How did the Republicans win the Senate when the Democrats got millions more votes?
- Senate electoral process means although Democrats received more overall votes for the Senate than Republicans, that does not translate to more seats
- Mixed result undermined Democratic hopes of a blue wave in an election billed as a referendum on Trump

The 2018 US midterm elections brought significant gains for Democrats, who retook the House of Representatives and snatched several governorships from the grip of Republicans.
But some were left questioning why Democrats suffered a series of setbacks that prevented the party from picking up even more seats and, perhaps most consequentially, left the US Senate in Republican hands.
Among the most eye-catching was a statistic showing Democrats led Republicans by more than 12 million votes in Senate races, and yet still suffered losses on the night and failed to win a majority of seats in the chamber.
The obvious discrepancy between votes cast and seats won renewed some frustration on the left with an electoral system they complained gives an advantage to conservative-leaning states.

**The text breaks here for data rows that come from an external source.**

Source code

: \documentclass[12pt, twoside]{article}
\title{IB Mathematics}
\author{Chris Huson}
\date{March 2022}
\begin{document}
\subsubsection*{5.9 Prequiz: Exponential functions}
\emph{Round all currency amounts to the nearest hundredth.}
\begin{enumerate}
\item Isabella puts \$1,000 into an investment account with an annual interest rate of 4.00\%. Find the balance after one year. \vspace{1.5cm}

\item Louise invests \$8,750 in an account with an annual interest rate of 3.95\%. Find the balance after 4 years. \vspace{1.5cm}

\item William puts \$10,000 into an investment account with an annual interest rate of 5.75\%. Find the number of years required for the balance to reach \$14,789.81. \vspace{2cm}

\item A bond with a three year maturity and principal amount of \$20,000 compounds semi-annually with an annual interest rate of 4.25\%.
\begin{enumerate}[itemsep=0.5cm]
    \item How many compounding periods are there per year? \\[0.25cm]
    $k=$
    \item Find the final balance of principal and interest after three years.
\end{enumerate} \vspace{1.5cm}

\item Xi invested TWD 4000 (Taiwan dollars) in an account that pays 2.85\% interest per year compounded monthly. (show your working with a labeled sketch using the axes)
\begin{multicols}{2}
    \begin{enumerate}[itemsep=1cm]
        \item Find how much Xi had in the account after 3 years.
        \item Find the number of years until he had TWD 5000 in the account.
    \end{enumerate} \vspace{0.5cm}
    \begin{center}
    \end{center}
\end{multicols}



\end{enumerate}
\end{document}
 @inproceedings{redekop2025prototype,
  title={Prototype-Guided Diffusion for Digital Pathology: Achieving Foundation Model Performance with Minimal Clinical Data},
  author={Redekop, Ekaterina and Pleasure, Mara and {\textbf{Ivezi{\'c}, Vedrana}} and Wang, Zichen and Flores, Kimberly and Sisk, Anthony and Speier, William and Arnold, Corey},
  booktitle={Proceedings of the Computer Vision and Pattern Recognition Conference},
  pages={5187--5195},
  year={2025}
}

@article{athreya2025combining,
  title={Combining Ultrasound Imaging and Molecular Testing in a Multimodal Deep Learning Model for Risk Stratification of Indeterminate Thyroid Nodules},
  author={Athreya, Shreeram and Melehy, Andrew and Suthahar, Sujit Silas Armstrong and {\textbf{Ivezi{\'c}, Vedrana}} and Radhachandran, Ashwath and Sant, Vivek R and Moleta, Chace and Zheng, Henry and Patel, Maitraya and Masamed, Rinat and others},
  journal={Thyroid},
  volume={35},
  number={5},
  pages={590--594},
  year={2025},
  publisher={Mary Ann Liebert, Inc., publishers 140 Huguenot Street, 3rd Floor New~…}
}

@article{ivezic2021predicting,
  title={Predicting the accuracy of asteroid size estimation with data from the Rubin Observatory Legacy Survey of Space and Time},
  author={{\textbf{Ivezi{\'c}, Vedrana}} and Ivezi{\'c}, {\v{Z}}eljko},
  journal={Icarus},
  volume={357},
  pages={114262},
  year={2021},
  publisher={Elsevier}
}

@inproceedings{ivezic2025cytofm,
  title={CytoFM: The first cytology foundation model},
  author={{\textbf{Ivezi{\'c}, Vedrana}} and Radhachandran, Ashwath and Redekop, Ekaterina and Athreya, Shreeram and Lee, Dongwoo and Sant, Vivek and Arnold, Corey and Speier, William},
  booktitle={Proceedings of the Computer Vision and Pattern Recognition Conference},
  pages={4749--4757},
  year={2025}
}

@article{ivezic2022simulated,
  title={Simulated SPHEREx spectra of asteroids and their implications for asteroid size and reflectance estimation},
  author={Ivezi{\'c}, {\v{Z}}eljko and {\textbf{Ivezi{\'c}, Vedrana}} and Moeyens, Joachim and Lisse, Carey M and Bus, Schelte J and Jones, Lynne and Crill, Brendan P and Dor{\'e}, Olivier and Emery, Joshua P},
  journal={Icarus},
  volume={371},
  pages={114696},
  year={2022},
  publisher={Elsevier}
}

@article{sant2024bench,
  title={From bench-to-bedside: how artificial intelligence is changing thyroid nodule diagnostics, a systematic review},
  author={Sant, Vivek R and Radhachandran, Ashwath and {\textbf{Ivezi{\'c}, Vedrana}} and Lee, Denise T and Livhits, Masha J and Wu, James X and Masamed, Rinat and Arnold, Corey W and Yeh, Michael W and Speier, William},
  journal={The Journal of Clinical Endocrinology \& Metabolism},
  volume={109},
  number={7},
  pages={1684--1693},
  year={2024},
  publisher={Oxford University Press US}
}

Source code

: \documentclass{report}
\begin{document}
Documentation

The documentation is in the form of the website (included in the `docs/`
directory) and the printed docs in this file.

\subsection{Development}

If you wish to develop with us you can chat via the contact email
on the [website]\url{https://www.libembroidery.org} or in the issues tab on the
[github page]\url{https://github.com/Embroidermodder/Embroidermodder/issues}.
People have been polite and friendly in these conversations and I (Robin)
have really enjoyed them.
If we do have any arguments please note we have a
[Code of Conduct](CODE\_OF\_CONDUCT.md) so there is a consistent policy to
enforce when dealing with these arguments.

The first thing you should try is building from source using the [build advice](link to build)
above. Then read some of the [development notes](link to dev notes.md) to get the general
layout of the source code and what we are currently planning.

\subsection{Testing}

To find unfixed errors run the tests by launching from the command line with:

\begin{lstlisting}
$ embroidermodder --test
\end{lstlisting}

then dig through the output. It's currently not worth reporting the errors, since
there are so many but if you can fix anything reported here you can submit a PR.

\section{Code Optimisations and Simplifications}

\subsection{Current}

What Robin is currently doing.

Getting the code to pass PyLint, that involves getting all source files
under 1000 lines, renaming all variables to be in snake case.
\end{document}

But constitutional law experts said more pressing concerns for Democrats could be found in a combination of gerrymandering and voter suppression tactics that might have prevented them from winning an even larger majority in the House and some key statewide elections.
“The rise of minority rule in America is now unmistakable,” said Laurence Tribe, a constitutional law professor at Harvard University.
“Especially with a sitting president who won a majority in the electoral college [in 2016] while receiving roughly 3 million fewer votes than his opponent, and a Supreme Court five of whose nine justices were nominated by Republican presidents who collectively received fewer popular votes than their Democratic opponents and were confirmed by Senates similarly skewed.”